## Task statement
The answer must be every line below that holds the word "Endpoint".

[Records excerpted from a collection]
--------------------------------
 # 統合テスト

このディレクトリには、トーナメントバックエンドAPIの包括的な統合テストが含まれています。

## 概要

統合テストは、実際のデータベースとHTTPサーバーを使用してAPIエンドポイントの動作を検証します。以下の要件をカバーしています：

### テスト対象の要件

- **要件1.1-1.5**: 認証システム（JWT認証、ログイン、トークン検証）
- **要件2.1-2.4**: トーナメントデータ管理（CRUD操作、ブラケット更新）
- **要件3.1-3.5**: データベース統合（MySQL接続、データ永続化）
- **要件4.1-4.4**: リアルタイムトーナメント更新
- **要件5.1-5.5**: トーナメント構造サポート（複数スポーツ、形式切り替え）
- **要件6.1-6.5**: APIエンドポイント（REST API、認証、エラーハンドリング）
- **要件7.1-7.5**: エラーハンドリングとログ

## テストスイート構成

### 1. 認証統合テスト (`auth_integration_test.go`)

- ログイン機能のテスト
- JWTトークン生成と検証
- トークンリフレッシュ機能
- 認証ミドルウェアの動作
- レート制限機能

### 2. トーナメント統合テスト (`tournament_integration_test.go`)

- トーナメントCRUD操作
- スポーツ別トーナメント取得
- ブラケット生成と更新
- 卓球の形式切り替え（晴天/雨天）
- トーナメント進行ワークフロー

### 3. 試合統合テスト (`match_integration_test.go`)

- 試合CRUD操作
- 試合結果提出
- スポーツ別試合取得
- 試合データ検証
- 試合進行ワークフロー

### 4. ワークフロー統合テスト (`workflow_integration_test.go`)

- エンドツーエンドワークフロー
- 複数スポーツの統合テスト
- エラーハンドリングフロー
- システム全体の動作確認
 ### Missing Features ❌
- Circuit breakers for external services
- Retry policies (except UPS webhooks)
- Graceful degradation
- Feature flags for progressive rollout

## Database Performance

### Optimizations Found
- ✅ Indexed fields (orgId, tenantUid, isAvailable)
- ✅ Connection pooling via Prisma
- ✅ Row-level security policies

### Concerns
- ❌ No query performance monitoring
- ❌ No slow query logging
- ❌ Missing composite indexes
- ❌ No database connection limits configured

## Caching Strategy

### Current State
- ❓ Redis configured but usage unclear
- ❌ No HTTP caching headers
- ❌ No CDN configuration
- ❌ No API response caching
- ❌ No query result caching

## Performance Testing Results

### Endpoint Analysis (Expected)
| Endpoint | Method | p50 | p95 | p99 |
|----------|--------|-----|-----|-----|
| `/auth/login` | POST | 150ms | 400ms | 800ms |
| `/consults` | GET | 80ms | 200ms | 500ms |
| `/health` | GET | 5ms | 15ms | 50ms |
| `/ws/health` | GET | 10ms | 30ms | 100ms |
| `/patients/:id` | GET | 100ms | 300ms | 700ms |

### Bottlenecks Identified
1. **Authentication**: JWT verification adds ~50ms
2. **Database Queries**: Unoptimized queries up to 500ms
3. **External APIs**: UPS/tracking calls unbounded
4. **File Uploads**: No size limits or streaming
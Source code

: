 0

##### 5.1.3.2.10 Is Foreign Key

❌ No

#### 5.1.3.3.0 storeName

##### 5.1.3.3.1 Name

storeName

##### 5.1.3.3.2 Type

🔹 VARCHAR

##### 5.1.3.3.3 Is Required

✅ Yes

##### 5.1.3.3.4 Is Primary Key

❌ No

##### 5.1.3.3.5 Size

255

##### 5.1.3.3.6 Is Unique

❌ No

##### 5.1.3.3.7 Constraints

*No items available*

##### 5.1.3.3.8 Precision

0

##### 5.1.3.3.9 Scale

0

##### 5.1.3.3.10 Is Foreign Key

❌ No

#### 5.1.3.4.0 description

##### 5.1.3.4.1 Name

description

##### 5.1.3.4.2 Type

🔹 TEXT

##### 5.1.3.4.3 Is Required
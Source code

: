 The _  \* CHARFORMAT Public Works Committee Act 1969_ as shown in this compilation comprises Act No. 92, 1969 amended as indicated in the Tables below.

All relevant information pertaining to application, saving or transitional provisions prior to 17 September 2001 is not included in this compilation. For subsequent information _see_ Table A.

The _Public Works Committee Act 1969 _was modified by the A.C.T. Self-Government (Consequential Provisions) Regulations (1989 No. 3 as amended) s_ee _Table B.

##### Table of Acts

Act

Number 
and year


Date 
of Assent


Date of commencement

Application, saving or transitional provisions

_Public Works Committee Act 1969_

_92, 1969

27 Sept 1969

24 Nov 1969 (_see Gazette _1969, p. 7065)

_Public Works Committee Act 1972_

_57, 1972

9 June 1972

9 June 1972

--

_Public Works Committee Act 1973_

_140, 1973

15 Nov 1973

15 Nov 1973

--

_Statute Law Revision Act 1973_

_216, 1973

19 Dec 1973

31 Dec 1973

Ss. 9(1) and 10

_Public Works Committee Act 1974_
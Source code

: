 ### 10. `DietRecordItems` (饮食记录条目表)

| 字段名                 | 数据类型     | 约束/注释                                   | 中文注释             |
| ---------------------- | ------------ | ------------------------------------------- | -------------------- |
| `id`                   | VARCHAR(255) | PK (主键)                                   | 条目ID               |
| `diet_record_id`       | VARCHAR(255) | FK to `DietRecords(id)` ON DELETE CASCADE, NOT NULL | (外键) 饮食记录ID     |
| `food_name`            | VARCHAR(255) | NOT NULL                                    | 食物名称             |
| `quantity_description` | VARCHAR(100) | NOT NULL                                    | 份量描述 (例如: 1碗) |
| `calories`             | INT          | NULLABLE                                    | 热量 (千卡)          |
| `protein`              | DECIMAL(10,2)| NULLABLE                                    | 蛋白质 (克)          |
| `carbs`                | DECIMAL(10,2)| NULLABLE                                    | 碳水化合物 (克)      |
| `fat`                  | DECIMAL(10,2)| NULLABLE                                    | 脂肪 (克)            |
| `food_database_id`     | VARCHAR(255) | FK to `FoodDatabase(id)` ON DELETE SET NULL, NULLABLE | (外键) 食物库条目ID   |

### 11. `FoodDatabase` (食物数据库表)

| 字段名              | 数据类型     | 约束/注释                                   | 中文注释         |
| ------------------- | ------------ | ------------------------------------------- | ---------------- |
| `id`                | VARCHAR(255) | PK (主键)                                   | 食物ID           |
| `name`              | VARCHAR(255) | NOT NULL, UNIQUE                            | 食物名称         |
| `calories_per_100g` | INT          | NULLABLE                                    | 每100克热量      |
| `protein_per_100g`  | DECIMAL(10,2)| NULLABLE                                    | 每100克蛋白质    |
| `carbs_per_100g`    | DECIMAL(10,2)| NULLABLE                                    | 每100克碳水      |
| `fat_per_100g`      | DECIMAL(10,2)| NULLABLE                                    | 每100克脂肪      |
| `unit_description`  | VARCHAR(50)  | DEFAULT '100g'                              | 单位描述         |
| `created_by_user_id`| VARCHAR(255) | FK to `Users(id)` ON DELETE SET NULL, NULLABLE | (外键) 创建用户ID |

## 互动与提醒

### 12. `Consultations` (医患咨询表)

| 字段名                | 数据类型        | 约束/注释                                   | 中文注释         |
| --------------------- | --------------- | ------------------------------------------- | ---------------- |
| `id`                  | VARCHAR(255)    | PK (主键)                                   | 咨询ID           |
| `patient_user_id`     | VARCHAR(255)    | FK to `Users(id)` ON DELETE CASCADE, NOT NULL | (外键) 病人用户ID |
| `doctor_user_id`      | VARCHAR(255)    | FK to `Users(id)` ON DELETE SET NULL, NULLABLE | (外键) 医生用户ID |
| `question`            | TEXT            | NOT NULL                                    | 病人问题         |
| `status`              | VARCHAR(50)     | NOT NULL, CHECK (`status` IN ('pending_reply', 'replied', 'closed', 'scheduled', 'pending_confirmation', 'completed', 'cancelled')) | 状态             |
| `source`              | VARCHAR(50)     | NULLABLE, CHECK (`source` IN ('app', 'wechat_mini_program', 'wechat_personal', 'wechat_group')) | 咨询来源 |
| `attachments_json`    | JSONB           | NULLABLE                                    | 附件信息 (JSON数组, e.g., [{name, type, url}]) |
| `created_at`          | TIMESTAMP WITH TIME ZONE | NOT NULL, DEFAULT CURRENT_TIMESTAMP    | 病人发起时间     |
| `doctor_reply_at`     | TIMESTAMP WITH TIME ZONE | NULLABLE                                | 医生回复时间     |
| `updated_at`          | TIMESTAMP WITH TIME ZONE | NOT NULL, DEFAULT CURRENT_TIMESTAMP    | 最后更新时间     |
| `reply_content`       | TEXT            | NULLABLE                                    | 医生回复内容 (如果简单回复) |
--------------------------------
## Result for this exercise
### Endpoint Analysis (Expected)
| Endpoint | Method | p50 | p95 | p99 |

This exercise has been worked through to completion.